Claudia Czimczik will receive the 2017 Sulzman Award for Excellence in Education and Mentoring at the 2017 American Geophysical Union Fall Meeting, to be held 11–15 December in New Orleans, La. The award is given to “one mid-career female scientist…for significant contributions as a role model and mentor for the next generation of biogeoscientists.”
I am honored to be recognized with the Sulzman Award and would like to thank all who supported my nomination. I am glad to be a biogeoscientist and to be part of the international community of scientists and educators within AGU.
Many uncertainties remain as to whether thawing permafrost will become a carbon source to the atmosphere, and training the next generation of scientists who can help solve this critical issue is important to me. As a biogeoscientist, fieldwork connects me to the system I study, and keeps me fit. More important, it challenges me to understand my data sets within the context of a landscape. Just as how my mentors taught me the importance of taking representative samples, I endeavor to pass this knowledge down to my students and postdocs. Back in the lab, we use torches, cryogenic liquids, and instrumentation the size of a room, and it gives me great joy to see students mastering techniques and learning about the power of radiocarbon and how we can use this to understand the changing world around us.

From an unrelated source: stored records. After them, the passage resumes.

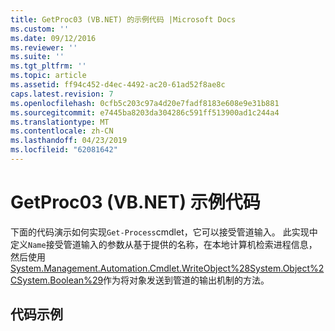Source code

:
 ```yaml
---
title: GetProc03 (VB.NET) 的示例代码 |Microsoft Docs
ms.custom: ''
ms.date: 09/12/2016
ms.reviewer: ''
ms.suite: ''
ms.tgt_pltfrm: ''
ms.topic: article
ms.assetid: ff94c452-d4ec-4492-ac20-61ad52f8ae8c
caps.latest.revision: 7
ms.openlocfilehash: 0cfb5c203c97a4d20e7fadf8183e608e9e31b881
ms.sourcegitcommit: e7445ba8203da304286c591ff513900ad1c244a4
ms.translationtype: MT
ms.contentlocale: zh-CN
ms.lasthandoff: 04/23/2019
ms.locfileid: "62081642"
---
```

# <a name="getproc03-vbnet-sample-code"></a>GetProc03 (VB.NET) 示例代码

下面的代码演示如何实现`Get-Process`cmdlet，它可以接受管道输入。 此实现中定义`Name`接受管道输入的参数从基于提供的名称，在本地计算机检索进程信息，然后使用[System.Management.Automation.Cmdlet.WriteObject%28System.Object%2CSystem.Boolean%29](/dotnet/api/System.Management.Automation.Cmdlet.WriteObject%28System.Object%2CSystem.Boolean%29)作为将对象发送到管道的输出机制的方法。

## <a name="code-sample"></a>代码示例

<!-- TODO!!!: review snippet reference  [!CODE [Msh_samplesgetproc03#getproc03vbAll](Msh_samplesgetproc03#getproc03vbAll)]  -->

As biogeoscientists, we are in a unique position to share our knowledge so that the people in our communities can make more informed decisions for a sustainable future. I strive to take all my students into wildlands and cultural landscapes to teach them about the importance of soils and plants. It is my hope that through these experiences my students can appreciate the services terrestrial ecosystems provide to us humans and how our actions can have local, regional, and global consequences. I also believe that biogeoscientists can lead by example and show our students and the public how the pursuit of knowledge brings people from different backgrounds together in peaceful discourse.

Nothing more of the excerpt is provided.